Implementation:Speechbrain Speechbrain Load Hyperpyyaml Enhancement
| Property | Value |
|---|---|
| Implementation Name | Load_Hyperpyyaml_Enhancement |
| API | load_hyperpyyaml(yaml_stream, overrides=None)
|
| Source File | External package: hyperpyyaml. Model YAML files: recipes/Voicebank/enhance/MetricGAN/models/MetricGAN.yaml, recipes/Voicebank/enhance/spectral_mask/hparams/models/BLSTM.yaml, recipes/Voicebank/enhance/spectral_mask/hparams/models/2DFCN.yaml
|
| Import | from hyperpyyaml import load_hyperpyyaml
|
| Type | Wrapper Doc (context: enhancement architectures) |
| Workflow | Speech_Enhancement_Training |
| Domains | Model_Architecture, Speech_Enhancement |
| Related Principle | Principle:Speechbrain_Speechbrain_Enhancement_Architecture_Selection |
Purpose
The load_hyperpyyaml function parses HyperPyYAML configuration files and instantiates all defined Python objects, returning a dictionary of fully-constructed hyperparameters including neural network models, optimizers, loss functions, and feature extractors.
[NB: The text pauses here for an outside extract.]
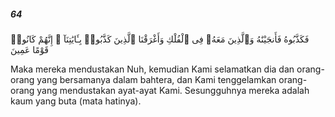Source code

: ##### 64

<span class="ayah">فَكَذَّبُوهُ فَأَنجَيْنَٰهُ وَٱلَّذِينَ مَعَهُۥ فِى ٱلْفُلْكِ وَأَغْرَقْنَا ٱلَّذِينَ كَذَّبُوا۟ بِـَٔايَٰتِنَآ ۚ إِنَّهُمْ كَانُوا۟ قَوْمًا عَمِينَ</span>

<span class="ayah_translation">Maka mereka mendustakan Nuh, kemudian Kami selamatkan dia dan orang-orang yang bersamanya dalam bahtera, dan Kami tenggelamkan orang-orang yang mendustakan ayat-ayat Kami. Sesungguhnya mereka adalah kaum yang buta (mata hatinya).</span>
In the context of speech enhancement, it is the mechanism by which a declarative YAML specification is transformed into a runnable training configuration with a specific enhancement architecture.
Function Signature
def load_hyperpyyaml(yaml_stream, overrides=None):
"""Load a HyperPyYAML file and return a dictionary of objects.
Arguments
---------
yaml_stream : file-like or str
A file-like object or string containing the YAML content.
overrides : str, optional
A YAML-formatted string of overrides to apply.
Returns
-------
dict
A dictionary where keys are YAML keys and values are the
instantiated Python objects or raw values.
"""
Architecture Configurations
BLSTM (Spectral Mask)
File: recipes/Voicebank/enhance/spectral_mask/hparams/models/BLSTM.yaml
model: !new:speechbrain.nnet.containers.Sequential
input_shape: [null, null, !ref <N_fft> // 2 + 1]
lstm: !name:speechbrain.nnet.RNN.LSTM
hidden_size: 200
num_layers: 2
dropout: 0
bidirectional: True
linear1: !name:speechbrain.nnet.linear.Linear
n_neurons: 300
bias: True
act1: !new:torch.nn.LeakyReLU
negative_slope: 0.01
linear2: !name:speechbrain.nnet.linear.Linear
n_neurons: !ref <N_fft> // 2 + 1
bias: True
act2: !new:torch.nn.Sigmoid
| Layer | Type | Output Shape | Notes |
|---|---|---|---|
| Input | Spectrogram | [B, T, 257] | N_fft=512, so freq_bins = 257 |
| lstm | BLSTM | [B, T, 400] | 200 hidden x 2 directions |
| linear1 | Linear | [B, T, 300] | With LeakyReLU |
| linear2 | Linear | [B, T, 257] | Sigmoid for mask [0, 1] |
2D-FCN (Spectral Mask)
File: recipes/Voicebank/enhance/spectral_mask/hparams/models/2DFCN.yaml
kernel_size: (9,9)
base_channels: 64
model: !new:speechbrain.nnet.containers.Sequential
input_shape: [null, null, !ref <N_fft> // 2 + 1]
conv1: !name:speechbrain.nnet.CNN.Conv2d
out_channels: !ref <base_channels>
kernel_size: !ref <kernel_size>
BN1: !new:speechbrain.nnet.normalization.BatchNorm2d
input_size: !ref <base_channels>
act1: !new:torch.nn.LeakyReLU
negative_slope: 0.01
# ... 6 more conv+BN+activation blocks ...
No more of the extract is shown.